Regular donors conscious of their duty to help save lives

Kumar has donated blood a total of 112 times.

WHEN his cancer-stricken mother was fighting for her life about 30 years ago, A. Kumar witnessed first-hand how the simple act of donating blood could save lives.

The 56-year-old hotel executive assistant manager said that his late mother, who was battling breast cancer at that time, needed blood for an operation.

“The doctors asked me and my siblings if we could donate blood to our mother and we immediately agreed.

“Unfortunately, I do not have the same blood type as my mother but my two siblings were able to donate blood so she could undergo the surgery,” he said.

Although his mother later succumbed to the disease, Kumar still continues to donate blood at Hospital Sultanah Aminah (HSA).

“I started donating blood when I was in my late twenties, a few years after my mother passed away as I realised the importance of donating blood to help patients.

“Since then, every three months, I show up at HSA’s blood bank to donate blood, hoping that it will help other families keep their loved ones alive,” he said, adding that he had donated blood 112 times.

The father of one admitted to having fear of the needle but that does not stop him from donating blood.

“Even until today, after donating my blood more than 100 times, the sight of needles still makes me anxious.

“I need to look away when the nurses poke me with needles but I don’t see that as a big problem, especially as I know how important it is for those who need the life-saving blood,” he said.

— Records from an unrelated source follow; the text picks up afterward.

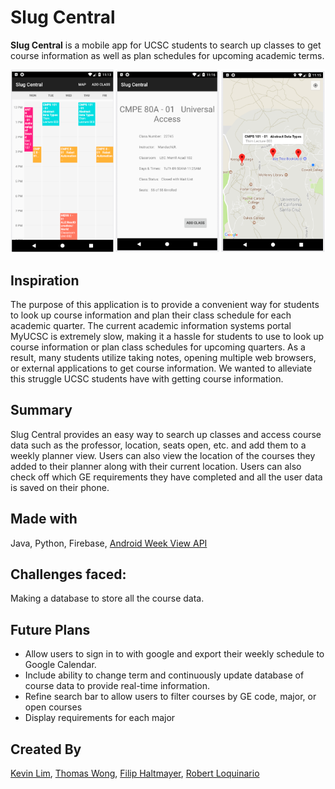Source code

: # Slug Central
**Slug Central** is a mobile app for UCSC students to search up classes to get course information as well as plan schedules for upcoming academic terms.

![](images/screen-shot.png)

## Inspiration
The purpose of this application is to provide a convenient way for students to look up course information and plan their class schedule for each academic quarter. The current academic information systems portal MyUCSC is extremely slow, making it a hassle for students to use to look up course information or plan class schedules for upcoming quarters. As a result, many students utilize taking notes, opening multiple web browsers, or external applications to get course information. We wanted to alleviate this struggle UCSC students have with getting course information.

## Summary
Slug Central provides an easy way to search up classes and access course data such as the professor, location, seats open, etc. and add them to a weekly planner view. Users can also view the location of the courses they added to their planner along with their current location. Users can also check off which GE requirements they have completed and all the user data is saved on their phone.

## Made with
Java, Python, Firebase, [Android Week View API](https://github.com/alamkanak/Android-Week-View)

## Challenges faced:
Making a database to store all the course data.

## Future Plans
* Allow users to sign in to with google and export their weekly schedule to Google Calendar. 
* Include ability to change term and continuously update database of course data to provide real-time information.
* Refine search bar to allow users to filter courses by GE code, major, or open courses
* Display requirements for each major

## Created By
[Kevin Lim](https://github.com/klimbin), [Thomas Wong](https://github.com/twong40), [Filip Haltmayer](https://github.com/fhaltmayer), [Robert Loquinario](https://github.com/lokinario)
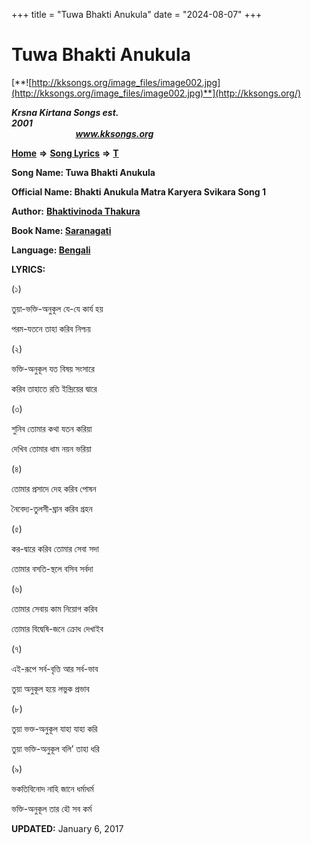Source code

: +++
title = "Tuwa Bhakti Anukula"
date = "2024-08-07"
+++

# Tuwa Bhakti Anukula
[**![http://kksongs.org/image_files/image002.jpg](http://kksongs.org/image_files/image002.jpg)**](http://kksongs.org/)

**_Krsna Kirtana Songs est. 2001_**                                                                                                                                                 **_www.kksongs.org_**

**[Home](http://kksongs.org/)** **⇒** **[Song Lyrics](http://kksongs.org/lyrics.html)** **⇒** **[T](http://kksongs.org/songs/song_t.html)**

**Song Name: Tuwa Bhakti Anukula**

**Official Name: Bhakti Anukula Matra Karyera Svikara Song 1**

**Author:** [**Bhaktivinoda Thakura**](http://kksongs.org/authors/list/bhaktivinoda.html)

**Book Name: [Saranagati](http://kksongs.org/authors/literature/saranagati.html)**

**Language: [Bengali](http://kksongs.org/language/list/bengali.html)**

**LYRICS:**

(১)

তুয়া\-ভক্তি\-অনুকূল যে\-যে কার্য হয়

পরম\-যতনে তাহা করিব নিশ্চয়

(২)

ভক্তি\-অনুকূল যত বিষয় সংসারে

করিব তাহাতে রতি ইন্দ্রিয়ের দ্বারে

(৩)

শুনিব তোমার কথা যতন করিয়া

দেখিব তোমার ধাম নয়ন ভরিয়া

(৪)

তোমার প্রসাদে দেহ করিব পোষন

নৈবেদ্য\-তুলসী\-ঘ্রান করিব গ্রহন

(৫)

কর\-দ্বারে করিব তোমার সেবা সদা

তোমার বসতি\-স্থলে বসিব সর্বদা

(৬)

তোমার সেবায় কাম নিয়োগ করিব

তোমার বিদ্বেষি\-জনে ক্রোধ দেখাইব

(৭)

এই\-রূপে সর্ব\-বৃত্তি আর সর্ব\-ভাব

তুয়া অনুকূল হয়ে লভুক প্রভাব

(৮)

তুয়া ভক্ত\-অনুকূল যাহা যাহা করি

তুয়া ভক্তি\-অনুকূল বলি’ তাহা ধরি

(৯)

ভকতিবিনোদ নাহি জানে ধর্মাধর্ম

ভক্তি\-অনুকূল তার হৌ সব কর্ম

**UPDATED:** January 6, 2017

Another regular blood donor, Bong Siew Chin, 55, started donating blood as soon as she reached 18 years old.

“I have been actively involved in volunteer work since my school days and I know from a very young age the importance of donating blood.

“As soon as I reached the age of maturity, I have been donating blood consistently. So far, I have donated 103 times,” she said.

The counsellor, who is from the Segamat district, said her husband and two children aged 25 and 29 had also been donating blood regularly.

“My husband and children will donate whenever they can but in my case, I will donate as soon as it has been 90 days from the last time I donated blood.

“I will look for the nearest blood donation drive or blood banks around me every three months.

“If I happen to be out of town when it’s time to donate, I will do so at the nearest facility I can find,” she said, adding that she had donated blood in Johor Baru and Kuala Lumpur as well.

Former chemist Khairina Muhammad, 52, who now runs an online food business, said she had been donating blood since she was an undergraduate in Universiti Malaya many years ago.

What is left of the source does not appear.